DATA SUPPLIED:
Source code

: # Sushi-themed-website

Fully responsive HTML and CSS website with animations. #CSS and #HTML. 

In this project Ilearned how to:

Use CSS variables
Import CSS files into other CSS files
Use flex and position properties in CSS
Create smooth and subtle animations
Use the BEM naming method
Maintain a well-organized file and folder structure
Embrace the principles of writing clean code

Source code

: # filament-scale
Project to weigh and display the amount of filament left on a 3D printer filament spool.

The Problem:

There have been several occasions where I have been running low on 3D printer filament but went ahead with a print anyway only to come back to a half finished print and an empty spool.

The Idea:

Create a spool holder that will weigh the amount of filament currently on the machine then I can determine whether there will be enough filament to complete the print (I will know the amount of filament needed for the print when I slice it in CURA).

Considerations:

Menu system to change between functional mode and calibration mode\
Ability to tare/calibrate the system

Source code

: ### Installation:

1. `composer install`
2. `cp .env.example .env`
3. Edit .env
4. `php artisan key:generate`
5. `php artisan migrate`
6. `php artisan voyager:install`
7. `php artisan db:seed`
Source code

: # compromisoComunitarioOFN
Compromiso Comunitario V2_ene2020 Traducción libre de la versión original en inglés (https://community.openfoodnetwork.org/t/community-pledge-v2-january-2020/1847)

EXERCISE OBJECTIVE: Could you return the complete set of entries exactly?

RESULT FOR THIS EXERCISE:
Source code

: # Sushi-themed-website

Fully responsive HTML and CSS website with animations. #CSS and #HTML. 

In this project Ilearned how to:

Use CSS variables
Import CSS files into other CSS files
Use flex and position properties in CSS
Create smooth and subtle animations
Use the BEM naming method
Maintain a well-organized file and folder structure
Embrace the principles of writing clean code

Source code

: # filament-scale
Project to weigh and display the amount of filament left on a 3D printer filament spool.

The Problem:

There have been several occasions where I have been running low on 3D printer filament but went ahead with a print anyway only to come back to a half finished print and an empty spool.

The Idea:

Create a spool holder that will weigh the amount of filament currently on the machine then I can determine whether there will be enough filament to complete the print (I will know the amount of filament needed for the print when I slice it in CURA).

Considerations:

Menu system to change between functional mode and calibration mode\
Ability to tare/calibrate the system

Source code

: ### Installation:

1. `composer install`
2. `cp .env.example .env`
3. Edit .env
4. `php artisan key:generate`
5. `php artisan migrate`
6. `php artisan voyager:install`
7. `php artisan db:seed`
Source code

: # compromisoComunitarioOFN
Compromiso Comunitario V2_ene2020 Traducción libre de la versión original en inglés (https://community.openfoodnetwork.org/t/community-pledge-v2-january-2020/1847)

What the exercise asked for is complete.